## What is needed
Word for word, repeat the lines of the records from the first line up to and including the line that contains "Two regressors reflecting", passing over any pictures.

## Source material
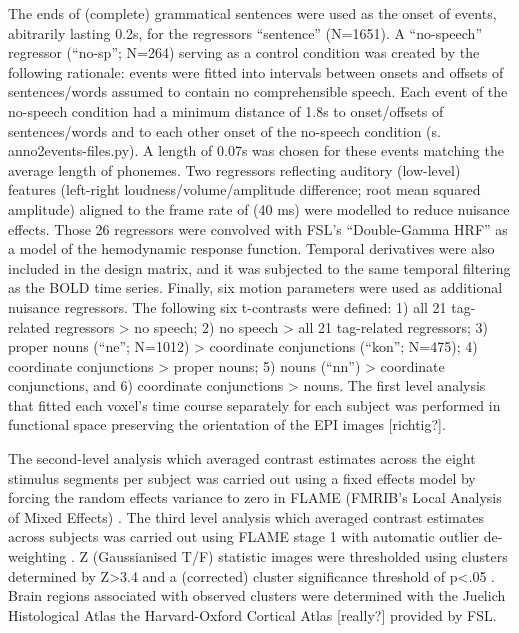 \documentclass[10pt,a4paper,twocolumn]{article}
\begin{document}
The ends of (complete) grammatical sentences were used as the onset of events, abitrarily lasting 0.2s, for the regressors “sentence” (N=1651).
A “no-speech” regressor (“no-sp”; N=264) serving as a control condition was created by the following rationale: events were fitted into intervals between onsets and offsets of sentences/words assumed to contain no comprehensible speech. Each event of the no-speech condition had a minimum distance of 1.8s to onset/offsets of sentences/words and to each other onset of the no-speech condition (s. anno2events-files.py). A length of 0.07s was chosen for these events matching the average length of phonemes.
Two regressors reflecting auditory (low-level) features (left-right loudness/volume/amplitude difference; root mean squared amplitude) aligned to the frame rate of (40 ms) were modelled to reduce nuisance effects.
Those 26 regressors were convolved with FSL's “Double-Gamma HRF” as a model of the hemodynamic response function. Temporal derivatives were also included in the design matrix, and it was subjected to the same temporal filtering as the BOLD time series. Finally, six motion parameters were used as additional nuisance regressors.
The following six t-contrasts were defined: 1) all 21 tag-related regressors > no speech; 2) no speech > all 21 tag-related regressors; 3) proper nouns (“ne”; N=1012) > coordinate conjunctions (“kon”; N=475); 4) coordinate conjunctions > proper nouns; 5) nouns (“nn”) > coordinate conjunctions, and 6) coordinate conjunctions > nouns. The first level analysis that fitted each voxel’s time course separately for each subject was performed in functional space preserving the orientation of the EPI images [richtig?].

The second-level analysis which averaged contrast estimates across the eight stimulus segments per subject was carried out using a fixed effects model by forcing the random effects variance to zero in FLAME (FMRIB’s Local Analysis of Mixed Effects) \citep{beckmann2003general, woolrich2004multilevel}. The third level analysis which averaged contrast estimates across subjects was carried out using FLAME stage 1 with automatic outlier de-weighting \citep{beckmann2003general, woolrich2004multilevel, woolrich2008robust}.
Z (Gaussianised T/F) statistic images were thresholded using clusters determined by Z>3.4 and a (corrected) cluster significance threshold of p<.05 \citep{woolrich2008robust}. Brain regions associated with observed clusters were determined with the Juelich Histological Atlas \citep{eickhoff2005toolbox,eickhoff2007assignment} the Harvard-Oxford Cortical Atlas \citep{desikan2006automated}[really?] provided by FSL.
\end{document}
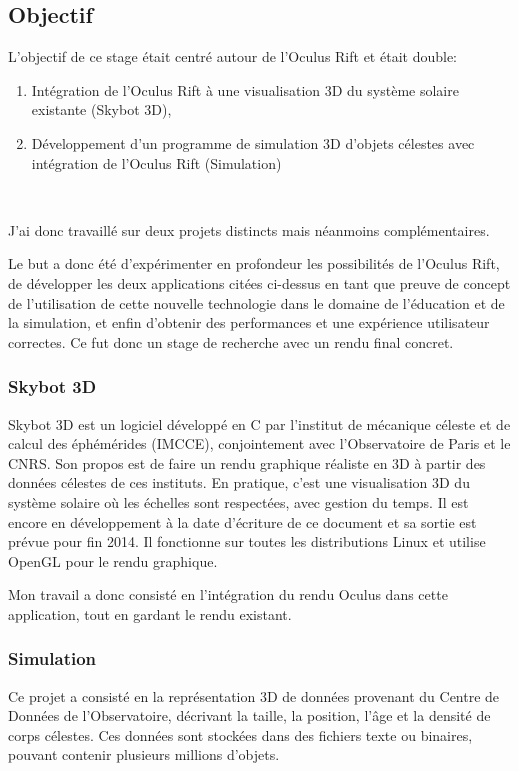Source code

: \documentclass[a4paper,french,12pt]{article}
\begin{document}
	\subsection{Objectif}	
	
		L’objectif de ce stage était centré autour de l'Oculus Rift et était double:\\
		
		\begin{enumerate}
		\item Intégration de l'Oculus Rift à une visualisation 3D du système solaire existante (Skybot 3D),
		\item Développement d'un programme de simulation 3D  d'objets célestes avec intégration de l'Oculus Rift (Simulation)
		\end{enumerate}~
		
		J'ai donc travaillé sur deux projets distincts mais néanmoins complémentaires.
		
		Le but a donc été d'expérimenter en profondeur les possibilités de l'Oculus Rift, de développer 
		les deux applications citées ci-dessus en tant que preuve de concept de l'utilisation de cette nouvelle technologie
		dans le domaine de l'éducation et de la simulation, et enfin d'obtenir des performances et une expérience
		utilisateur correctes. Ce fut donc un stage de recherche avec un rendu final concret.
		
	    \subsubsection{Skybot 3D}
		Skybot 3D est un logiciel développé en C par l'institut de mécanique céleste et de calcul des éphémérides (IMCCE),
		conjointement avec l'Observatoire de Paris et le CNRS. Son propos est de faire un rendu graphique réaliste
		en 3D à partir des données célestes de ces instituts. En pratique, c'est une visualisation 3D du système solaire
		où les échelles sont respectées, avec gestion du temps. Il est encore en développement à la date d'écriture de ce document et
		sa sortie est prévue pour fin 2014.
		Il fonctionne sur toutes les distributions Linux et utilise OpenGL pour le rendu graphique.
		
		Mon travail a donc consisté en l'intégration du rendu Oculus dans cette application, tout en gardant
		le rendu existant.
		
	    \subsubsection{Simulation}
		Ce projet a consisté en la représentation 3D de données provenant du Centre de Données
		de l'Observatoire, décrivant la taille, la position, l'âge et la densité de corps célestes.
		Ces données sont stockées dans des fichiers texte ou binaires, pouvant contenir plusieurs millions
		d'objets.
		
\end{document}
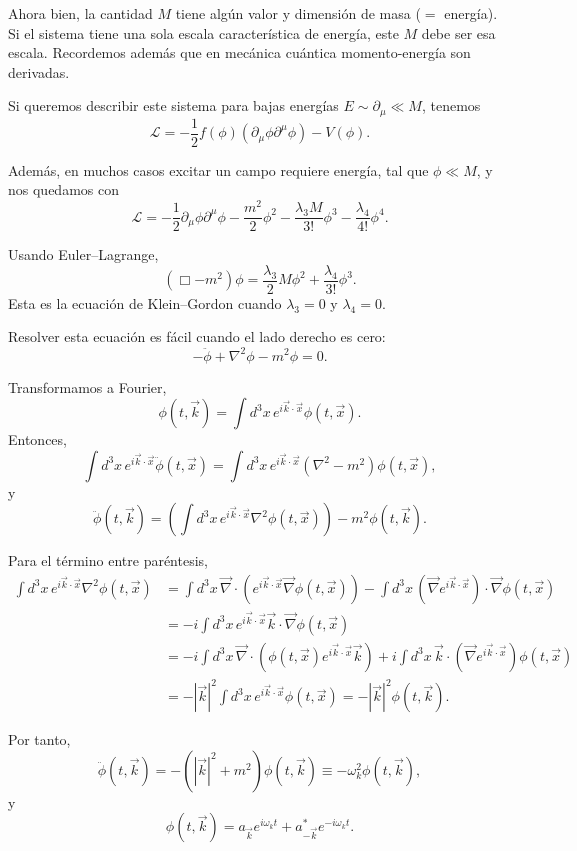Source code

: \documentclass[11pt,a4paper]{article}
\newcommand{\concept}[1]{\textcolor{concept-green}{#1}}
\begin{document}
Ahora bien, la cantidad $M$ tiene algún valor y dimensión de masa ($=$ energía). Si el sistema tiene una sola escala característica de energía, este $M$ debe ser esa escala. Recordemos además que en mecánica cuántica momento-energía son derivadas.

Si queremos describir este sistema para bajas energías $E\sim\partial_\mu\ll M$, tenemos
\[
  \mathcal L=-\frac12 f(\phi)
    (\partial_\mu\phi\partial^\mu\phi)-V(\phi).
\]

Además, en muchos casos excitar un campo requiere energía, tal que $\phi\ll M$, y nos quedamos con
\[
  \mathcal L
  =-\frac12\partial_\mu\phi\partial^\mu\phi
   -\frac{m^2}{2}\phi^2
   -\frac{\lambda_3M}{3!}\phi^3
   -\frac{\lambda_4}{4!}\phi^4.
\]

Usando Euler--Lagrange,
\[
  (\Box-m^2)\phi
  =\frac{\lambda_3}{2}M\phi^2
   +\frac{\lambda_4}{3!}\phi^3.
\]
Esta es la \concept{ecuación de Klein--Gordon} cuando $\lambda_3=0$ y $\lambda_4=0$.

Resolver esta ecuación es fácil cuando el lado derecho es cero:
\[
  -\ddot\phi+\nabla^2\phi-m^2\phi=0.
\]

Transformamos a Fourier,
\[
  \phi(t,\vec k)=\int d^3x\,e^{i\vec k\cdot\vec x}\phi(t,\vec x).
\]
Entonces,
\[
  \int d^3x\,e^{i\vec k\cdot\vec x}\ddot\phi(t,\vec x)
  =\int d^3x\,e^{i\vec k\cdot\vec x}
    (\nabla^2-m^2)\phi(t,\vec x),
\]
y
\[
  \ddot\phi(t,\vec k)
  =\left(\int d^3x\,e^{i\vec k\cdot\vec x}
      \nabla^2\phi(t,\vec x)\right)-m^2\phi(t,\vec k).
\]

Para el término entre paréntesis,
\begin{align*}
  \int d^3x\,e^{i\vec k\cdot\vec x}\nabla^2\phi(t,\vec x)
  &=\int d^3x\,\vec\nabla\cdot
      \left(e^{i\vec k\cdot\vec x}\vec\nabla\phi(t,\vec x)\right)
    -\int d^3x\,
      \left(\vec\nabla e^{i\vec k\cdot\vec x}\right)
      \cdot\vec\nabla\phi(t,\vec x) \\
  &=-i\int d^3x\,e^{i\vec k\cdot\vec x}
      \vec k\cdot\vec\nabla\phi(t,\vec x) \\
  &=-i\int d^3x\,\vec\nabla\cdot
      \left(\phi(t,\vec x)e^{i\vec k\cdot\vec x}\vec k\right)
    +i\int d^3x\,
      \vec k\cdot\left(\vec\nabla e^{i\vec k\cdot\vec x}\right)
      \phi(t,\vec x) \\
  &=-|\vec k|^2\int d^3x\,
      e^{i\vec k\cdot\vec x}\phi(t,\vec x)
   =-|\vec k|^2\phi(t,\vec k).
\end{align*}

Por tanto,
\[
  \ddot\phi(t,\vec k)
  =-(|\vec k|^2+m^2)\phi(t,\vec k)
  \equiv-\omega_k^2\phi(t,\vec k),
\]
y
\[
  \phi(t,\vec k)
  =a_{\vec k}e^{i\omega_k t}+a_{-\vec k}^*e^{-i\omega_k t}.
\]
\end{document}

## Solution
 \documentclass[10pt,a4paper,twocolumn]{article}
\begin{document}
The ends of (complete) grammatical sentences were used as the onset of events, abitrarily lasting 0.2s, for the regressors “sentence” (N=1651).
A “no-speech” regressor (“no-sp”; N=264) serving as a control condition was created by the following rationale: events were fitted into intervals between onsets and offsets of sentences/words assumed to contain no comprehensible speech. Each event of the no-speech condition had a minimum distance of 1.8s to onset/offsets of sentences/words and to each other onset of the no-speech condition (s. anno2events-files.py). A length of 0.07s was chosen for these events matching the average length of phonemes.
Two regressors reflecting auditory (low-level) features (left-right loudness/volume/amplitude difference; root mean squared amplitude) aligned to the frame rate of (40 ms) were modelled to reduce nuisance effects.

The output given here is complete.